Тем временем солнце добралось до фасада гостиницы. Упавший на ставни солнечный луч прокрался сквозь выемку рядом с петлей, и на стене появилось светлое пятнышко в виде банана или маленького клинка косы. Жан де Жюни не взглянул на него, тело его поглощено было любовным трудом, дух устремлен в пустоту; он не замечал, как светлый серпик медленно подбирался к кровати, не осознал и того, что луч перепрыгнул на шар желтой меди, тот немедленно вспыхнул, и тогда словно молния ударила в его память, озарив, воскресила давние воспоминания, лет тридцать не посещавшие его. Откинув медь (которая могла увлечь его к древностям Кипра…), он узнал золотой шар, оказавшийся букетом горных лютиков, старательно округленным, держали его две руки, под ними — длинная черная юбка, выше — строгая блузка с гранатовой брошкой у ворота, и за букетом, над брошкой, он снова увидел лицо своей няни Нины, подражая матери, он звал ее Критиконой с тех пор, как научился говорить, и до той поры, пока не вступил в безрассудный и беспамятный возраст. Нину Критикону, старую триестскую гувернантку, он любил — он в этом уверен — больше матери и отца, больше своей черепахи и того борова, больше, чем аксолотля. Ворчливая, обожавшая его Нина, в тщетной надежде его откормить варившая далматинские сласти из розовых лепестков.

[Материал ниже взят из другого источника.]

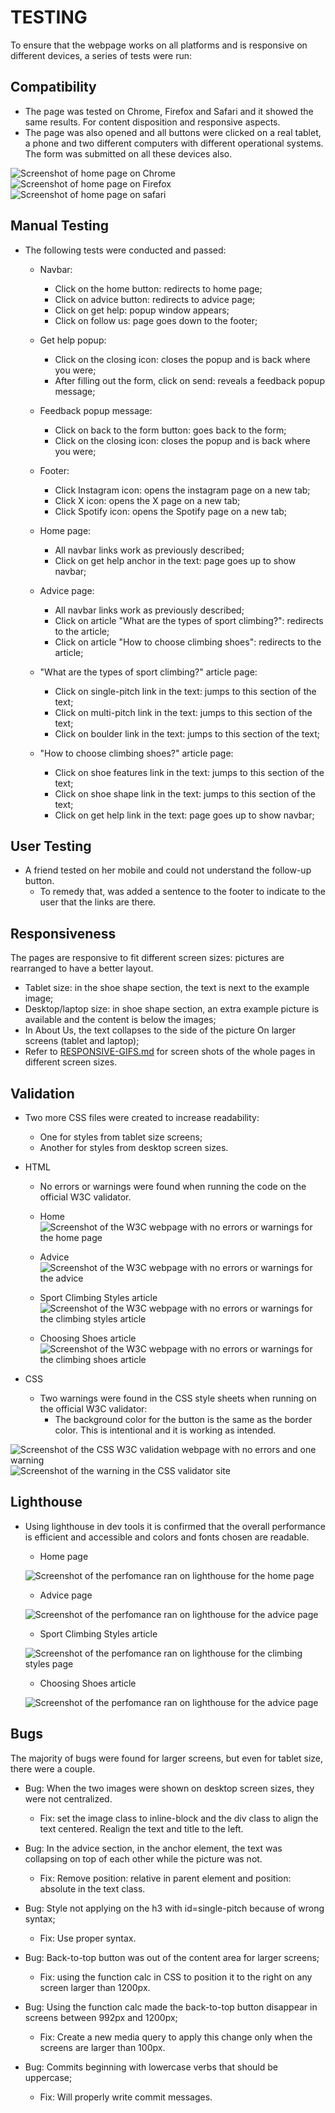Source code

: # TESTING

To ensure that the webpage works on all platforms and is responsive on different devices, a series of tests were run:

## Compatibility

* The page was tested on Chrome, Firefox and Safari and it showed the same results. For content disposition and responsive aspects.
* The page was also opened and all buttons were clicked on a real tablet, a phone and two different computers with different operational systems. The form was submitted on all these devices also.

![Screenshot of home page on Chrome](assets/images-doc/chrome-test.png)
![Screenshot of home page on Firefox](assets/images-doc/firefox-test.png)
![Screenshot of home page on safari](assets/images-doc/safari-test.png)


## Manual Testing

+ The following tests were conducted and passed:

    * Navbar:
        - Click on the home button: redirects to home page;
        - Click on advice button: redirects to advice page;
        - Click on get help: popup window appears;
        - Click on follow us: page goes down to the footer;

    * Get help popup:
        - Click on the closing icon: closes the popup and is back where you were;
        - After filling out the form, click on send: reveals a feedback popup message;

    * Feedback popup message:
        - Click on back to the form button: goes back to the form;
        - Click on the closing icon: closes the popup and is back where you were;

    * Footer:
        - Click Instagram icon: opens the instagram page on a new tab;
        - Click X icon: opens the X page on a new tab;
        - Click Spotify icon: opens the Spotify page on a new tab;

    * Home page: 
        - All navbar links work as previously described;
        - Click on get help anchor in the text: page goes up to show navbar;

    * Advice page:
        - All navbar links work as previously described;
        - Click on article "What are the types of sport climbing?": redirects to the article;
        - Click on article "How to choose climbing shoes": redirects to the article;

    * "What are the types of sport climbing?" article page:
        - Click on single-pitch link in the text: jumps to this section of the text;
        - Click on multi-pitch link in the text: jumps to this section of the text;
        - Click on boulder link in the text: jumps to this section of the text;

     * "How to choose climbing shoes?" article page:
        - Click on shoe features link in the text: jumps to this section of the text;
        - Click on shoe shape link in the text: jumps to this section of the text;
        - Click on get help link in the text: page goes up to show navbar;


## User Testing

* A friend tested on her mobile and could not understand the follow-up button.
    - To remedy that, was added a sentence to the footer to indicate to the user that the links are there.

## Responsiveness

The pages are responsive to fit different screen sizes: pictures are rearranged to have a better layout.

* Tablet size: in the shoe shape section, the text is next to the example image;
* Desktop/laptop size: in shoe shape section, an extra example picture is available and the content is below the images;
* In About Us, the text collapses to the side of the picture On larger screens (tablet and laptop);
* Refer to [RESPONSIVE-GIFS.md](RESPONSIVE-GIFS.md) for screen shots of the whole pages in different screen sizes.

## Validation

* Two more CSS files were created to increase readability:
    - One for styles from tablet size screens;
    - Another for styles from desktop screen sizes.

* HTML
    - No errors or warnings were found when running the code on the official W3C validator.

    - Home
    ![Screenshot of the W3C webpage with no errors or warnings for the home page](assets/images-doc/validation-html-index.png)

    - Advice
    ![Screenshot of the W3C webpage with no errors or warnings for the advice](assets/images-doc/validation-html-advice.png)
    
    - Sport Climbing Styles article
    ![Screenshot of the W3C webpage with no errors or warnings for the climbing styles article](assets/images-doc/validation-html-article-styles.png)
    
    - Choosing Shoes article
    ![Screenshot of the W3C webpage with no errors or warnings for the climbing shoes article](assets/images-doc/validation-html-article-shoes.png)

* CSS
    - Two warnings were found in the CSS style sheets when running on the official W3C validator:
        + The background color for the button is the same as the border color. This is intentional and it is working as intended. 

![Screenshot of the CSS W3C validation webpage with no errors and one warning](assets/images-doc/validation-css.png)
![Screenshot of the warning in the CSS validator site](assets/images-doc/warning.png)

## Lighthouse

* Using lighthouse in dev tools it is confirmed that the overall performance is efficient and accessible and colors and fonts chosen are readable.

    - Home page

    ![Screenshot of the perfomance ran on lighthouse for the home page](assets/images-doc/performance-index.png)

    - Advice page

    ![Screenshot of the perfomance ran on lighthouse for the advice page](assets/images-doc/performance-advice.png)

    - Sport Climbing Styles article

    ![Screenshot of the perfomance ran on lighthouse for the climbing styles page](assets/images-doc/performance-style-article.png)

    - Choosing Shoes article

    ![Screenshot of the perfomance ran on lighthouse for the advice page](assets/images-doc/performance-shoes-article.png)

## Bugs

The majority of bugs were found for larger screens, but even for tablet size, there were a couple.

* Bug: When the two images were shown on desktop screen sizes, they were not centralized. 
    - Fix: set the image class to inline-block and the div class to align the text centered. Realign the text and title to the left.

* Bug: In the advice section, in the anchor element, the text was collapsing on top of each other while the picture was not.
    - Fix: Remove position: relative in parent element and position: absolute in the text class.

* Bug: Style not applying on the h3 with id=single-pitch because of wrong syntax;
    - Fix: Use proper syntax.

* Bug: Back-to-top button was out of the content area for larger screens;
    - Fix: using the function calc in CSS to position it to the right on any screen larger than 1200px.

* Bug: Using the function calc made the back-to-top button disappear in screens between 992px and 1200px;
    - Fix: Create a new media query to apply this change only when the screens are larger than 100px.

* Bug: Commits beginning with lowercase verbs that should be uppercase;
    - Fix: Will properly write commit messages.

Все выстраивалось заново вокруг золотого шара, словно в нем заключен был электромагнит, и, стоило пустить ток, части изменчивой картины, укрепленные на железных подставках, задвигались, улеглись по порядку, друг к другу прилипли. Жан де Жюни, оставаясь метрономом и продолжая отбивать такт на животе невозмутимой девушки, ясно это сознавая, увидел ребенка лет трех, четырех самое большее, каким когда-то был, и который, как он думал, бесследно исчез из его собственной памяти и из чужих воспоминаний (за исключением Нины, если она еще жива). Худосочный мальчуган, он казался еще тоньше из-за падавших на плечи, укрытые белым бархатным пальтишком, длинных каштановых локонов, на голове дамская, девичья, не мальчишеская горностаевая шапочка, на ногах бледно-зеленые шерстяные чулки, в которых он, по словам старушки Критиконы, становился похож на болотную птичку погоныша. А в следующее мгновение он стал этим ребенком, это он, задрав голову, рассматривал ласковое лицо Нины Критиконы с немного львиными чертами, ее голубые глаза, глядевшие весело и печально одновременно, ее круглые щеки в красных прожилках, ее седину под черной плюшевой шляпкой, приколотой к волосам булавками с головками из черного янтаря. Она ни на шаг не отпускала его от себя, боялась, что он убежит на обочину, за которой склон круто обрывался, что с ним случится беда, дети из богатых семей всегда так неловки.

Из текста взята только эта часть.